Cuando acabó la primera parte del partido contra Holanda, creí que aún era posible. No hablo de ganar el cuarto gran torneo consecutivo –algo inaudito–, sino de alcanzar unas augustas semifinales ante un rival de impacto; una bonita y amorosa playa, en fin, en la que acabar con dignidad un ciclo majestuoso.
Luego fueron cayendo los goles inexorablemente. Dos, tres, cuatro, cinco.
Como soy un optimista impenitente, todavía confiaba en una reacción ante Chile.
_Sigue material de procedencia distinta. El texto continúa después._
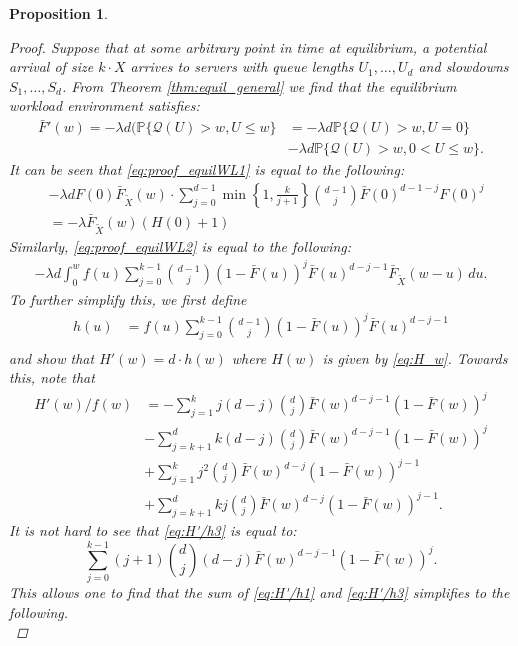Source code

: \documentclass[12pt]{report}
\newcommand{\QQ}{\mathcal{Q}}
\newtheorem{proposition}[theorem]{Proposition}
\begin{document}
\begin{proposition}
\begin{proof}
Suppose that at some arbitrary point in time at equilibrium, a potential arrival of size $k \cdot X$ arrives to servers with queue lengths $U_1,\dots,U_d$ and slowdowns $S_1,\dots,S_d$. From Theorem \ref{thm:equil_general} we find that the equilibrium workload environment satisfies:
\begin{align}
\bar F'(w)= -\lambda d (\mathbb{P}\{\QQ(U)>w, U \leq w\} &= -\lambda d \mathbb{P}\{\QQ(U)>w, U = 0\} \label{eq:proof_equilWL1}\\
&-\lambda d \mathbb{P}\{\QQ(U)>w, 0<U\leq w\} \label{eq:proof_equilWL2}.
\end{align}
It can be seen that \eqref{eq:proof_equilWL1} is equal to the following:
\begin{align}
&-\lambda d F(0) \bar F_{\tilde X}(w) \cdot \sum_{j=0}^{d-1} \min\left\{ 1 , \frac{k}{j+1} \right\} \binom{d-1}{j} \bar F(0)^{d-1-j} F(0)^j \nonumber\\
&=-\lambda \bar F_{\tilde{X}}(w) (H(0)+1) \label{eq:proof_equilWL3}
\end{align}
Similarly, \eqref{eq:proof_equilWL2} is equal to the following:
\begin{align}
-\lambda d \int_0^w f(u) \sum_{j=0}^{k-1} \binom{d-1}{j} (1-\bar F(u))^j \bar F(u)^{d-j-1} \bar F_{\tilde{X}}(w-u)\, du. \label{eq:proof_equilWL4}
\end{align}
To further simplify this, we first define
\begin{align*}
h(u)&= f(u) \sum_{j=0}^{k-1} \binom{d-1}{j} (1-\bar F(u))^j \bar F(u)^{d-j-1}\\
\end{align*}
and show that $H'(w) = d\cdot h(w)$ where $H(w)$ is given by \eqref{eq:H_w}. Towards this, note that
\begin{align}
H'(w)/f(w)
&= -\sum_{j=1}^k j (d-j) \binom{d}{j} \bar F(w)^{d-j-1} (1-\bar F(w))^j \label{eq:H'/h1}\\
&-\sum_{j=k+1}^d k(d-j) \binom{d}{j} \bar F(w)^{d-j-1} (1-\bar F(w))^j \label{eq:H'/h2}\\
&+\sum_{j=1}^k j^2 \binom{d}{j} \bar F(w)^{d-j} (1-\bar F(w))^{j-1} \label{eq:H'/h3}\\
&+\sum_{j=k+1}^d k j \binom{d}{j} \bar F(w)^{d-j} (1-\bar F(w))^{j-1} \label{eq:H'/h4}.
\end{align}
It is not hard to see that \eqref{eq:H'/h3} is equal to:
$$
\sum_{j=0}^{k-1} (j+1) \binom{d}{j} (d-j) \bar F(w)^{d-j-1} (1-\bar F(w))^j.
$$
This allows one to find that the sum of \eqref{eq:H'/h1} and \eqref{eq:H'/h3} simplifies to the following.
\begin{equation}

\end{equation}
\end{proof}
\end{proposition}
\end{document}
Pero llegó el partido, pitó el árbitro y los nuestros se hundieron estrepitosamente, como un castillo de arena pisado por un abusón. Cayó un gol y luego otro.
Hay algo muy español en esta manera definitiva e inapelable de alcanzar la gloria y de derrumbarse, como si no cupiera término medio, como si uno hubiese nacido para asombrar al mundo y lo demás solo fueran mediocres ejercicios de contabilidad.
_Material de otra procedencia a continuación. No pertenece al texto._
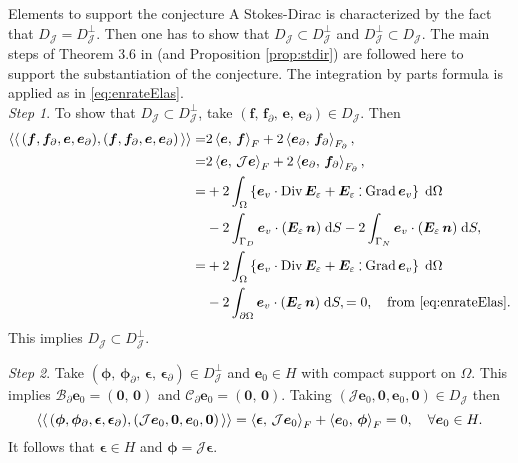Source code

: \begin{paragraph}{Elements to support the conjecture}
	A Stokes-Dirac is characterized by the fact that ${D}_{\mathcal{J}} = {D}_{\mathcal{J}}^\perp$. Then one has to show that ${D}_{\mathcal{J}} \subset {D}_{\mathcal{J}}^\perp$ and ${D}_{\mathcal{J}}^\perp \subset {D}_{\mathcal{J}}$. The main steps of Theorem 3.6 in \cite{legorrec2005} (and Proposition \ref{prop:stdir}) are followed here to support the substantiation of the conjecture. The integration by parts formula is applied as in \eqref{eq:enrateElas}. \\
	
	\textit{Step 1}. To show that ${D}_{\mathcal{J}} \subset {D}_{\mathcal{J}}^\perp$, take $(\bm{f}, \, \bm{f}_\partial, \, \bm{e}, \, \bm{e}_\partial) \in {D}_{\mathcal{J}}$. Then
	\begin{align*}
	\bilprod{(\bm{f}, \bm{f}_{\partial}, \bm{e}, \bm{e}_{\partial})}{(\bm{f}, \bm{f}_{\partial}, \bm{e}, \bm{e}_{\partial})} =& 2 \inner[F]{\bm{e}}{\bm{f}} + 2 \inner[F_\partial]{\bm{e}_{\partial}}{\bm{f}_{\partial}}, \\
	=& 2 \inner[F]{\bm{e}}{\mathcal{J}\bm{e}} + 2 \inner[F_\partial]{\bm{e}_{\partial}}{\bm{f}_{\partial}}, \\
	=& + 2 \int_{\Omega} \left\{\bm{e}_v \cdot \Div \bm{E}_\varepsilon + \bm{E}_\varepsilon \cddot \Grad \bm{e}_v \right\}\d\Omega\\
	&- 2 \int_{\Gamma_D} \bm{e}_v \cdot (\bm{E}_\varepsilon \, \bm{n}) \d{S} - 2 \int_{\Gamma_N} \bm{e}_v \cdot (\bm{E}_\varepsilon \, \bm{n}) \d{S}, \\
	=& + 2 \int_{\Omega} \left\{\bm{e}_v \cdot \Div \bm{E}_\varepsilon + \bm{E}_\varepsilon \cddot \Grad \bm{e}_v \right\}\d\Omega\\
	& - 2 \int_{\partial\Omega} \bm{e}_v \cdot (\bm{E}_\varepsilon \, \bm{n}) \d{S},
	= 0, \quad \text{from \eqref{eq:enrateElas}}.
	\end{align*}
	This implies ${D}_{\mathcal{J}} \subset {D}_{\mathcal{J}}^\perp$.
	
	\textit{Step 2}. Take $(\bm{\phi}, \, \bm{\phi}_\partial, \, \bm{\epsilon}, \, \bm{\epsilon}_\partial) \in {D}_{\mathcal{J}}^\perp$ and $\bm{e}_0 \in H$ with compact support on $\Omega$. This implies $\mathcal{B}_\partial \bm{e}_0 = (\bm{0},\, \bm{0})$ and $\mathcal{C}_\partial \bm{e}_0 = (\bm{0},\, \bm{0})$. Taking $(\mathcal{J}\bm{e}_0, \bm{0}, \bm{e}_0, \bm{0}) \in {D}_{\mathcal{J}}$ then 
	\begin{equation*}
	\bilprod{(\bm{\phi}, \bm{\phi}_\partial,  \bm{\epsilon}, \bm{\epsilon}_\partial)}{(\mathcal{J}\bm{e}_0, \bm{0}, \bm{e}_0, \bm{0})} = \inner[F]{\bm{\epsilon}}{\mathcal{J}\bm{e}_0} + \inner[F]{\bm{e}_0}{\bm{\phi}} = 0, \quad \forall \bm{e}_0 \in H.
	\end{equation*}
	It follows that $\bm{\epsilon} \in H$ and $\bm{\phi}=\mathcal{J}\bm{\epsilon}$. \\
	

\end{paragraph}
La admirable Italia, por ejemplo, gana y pierde perreando cada partido, empatando a cero con Camerún y venciendo agónicamente, quizá de penalti injusto, a Alemania.
España no. España, para ganar, tuvo que inventarse un estilo grandioso y manierista, un poético fútbol de tracería, un encaje infinto de bolillos que hipnotizaba a los rivales hasta que los despachaba con un aguijonazo sublime; España, para perder, ha tenido que esfumarse repentinamente como un sueño infantil, como si hubieran sonado las doce campanadas y el lujoso carro se hubiera convertido en calabaza.
A mí ni siquiera me apetece criticarles. Prefiero aplaudirles. Les estoy demasiado agradecido porque un día, cuando ya no creía en milagros, froté una lámpara y salieron todos ellos.